Oscar-nominated Chinese American filmmaker Christine Choy, a professor at New York University, agrees. "It's an unusual story because we never see Asians in the U.S. as farmers," she says. "This is an Asian family stuck in the middle of nowhere who manage to keep their love and support for each other alive."
For Moon, among Chung's greatest achievements is showing racism without vilifying the characters who express it. She cites an otherwise placid scene at a church reception, where a white boy asks David, the Yis' youngest child, played by 8-year-old Korean actor Alan S. Kim, "Why is your face so flat?"

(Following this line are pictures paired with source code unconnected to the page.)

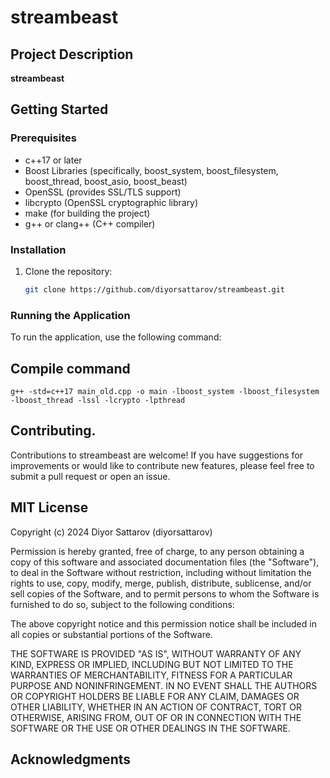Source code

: # streambeast

## Project Description

**streambeast** 

## Getting Started

### Prerequisites

- c++17 or later
- Boost Libraries (specifically, boost_system, boost_filesystem, boost_thread, boost_asio, boost_beast)
- OpenSSL (provides SSL/TLS support)
- libcrypto (OpenSSL cryptographic library)
- make (for building the project)
- g++ or clang++ (C++ compiler)

### Installation

1. Clone the repository:
    ```bash
    git clone https://github.com/diyorsattarov/streambeast.git
    ```

### Running the Application

To run the application, use the following command:

## Compile command
`g++ -std=c++17 main_old.cpp -o main -lboost_system -lboost_filesystem -lboost_thread -lssl -lcrypto -lpthread`

## Contributing.

Contributions to streambeast are welcome! If you have suggestions for improvements or would like to contribute new features, please feel free to submit a pull request or open an issue.

## MIT License

Copyright (c) 2024 Diyor Sattarov (diyorsattarov) 

Permission is hereby granted, free of charge, to any person obtaining a copy of this software and associated documentation files (the "Software"), to deal in the Software without restriction, including without limitation the rights to use, copy, modify, merge, publish, distribute, sublicense, and/or sell copies of the Software, and to permit persons to whom the Software is furnished to do so, subject to the following conditions:

The above copyright notice and this permission notice shall be included in all copies or substantial portions of the Software.

THE SOFTWARE IS PROVIDED "AS IS", WITHOUT WARRANTY OF ANY KIND, EXPRESS OR IMPLIED, INCLUDING BUT NOT LIMITED TO THE WARRANTIES OF MERCHANTABILITY, FITNESS FOR A PARTICULAR PURPOSE AND NONINFRINGEMENT. IN NO EVENT SHALL THE AUTHORS OR COPYRIGHT HOLDERS BE LIABLE FOR ANY CLAIM, DAMAGES OR OTHER LIABILITY, WHETHER IN AN ACTION OF CONTRACT, TORT OR OTHERWISE, ARISING FROM, OUT OF OR IN CONNECTION WITH THE SOFTWARE OR THE USE OR OTHER DEALINGS IN THE SOFTWARE.

## Acknowledgments


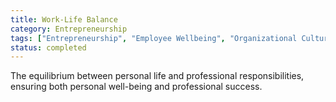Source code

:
 ```yaml
---
title: Work-Life Balance
category: Entrepreneurship
tags: ["Entrepreneurship", "Employee Wellbeing", "Organizational Culture", "Productivity"]
status: completed
---
```

The equilibrium between personal life and professional responsibilities, ensuring both personal well-being and professional success.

"Most people probably skipped over that line," Moon says, "but it just screamed at me. I grew up in America hearing that same question, but it wasn't uttered in a mean way, especially by other kids. They were just genuinely curious why, to them, my face looked so flat. It was the innocence of inexperience, not outright bigotry."
Roland Kelts is the author of "Japanamerica: How Japanese Pop Culture Has Invaded the U.S." and a visiting professor at Waseda University.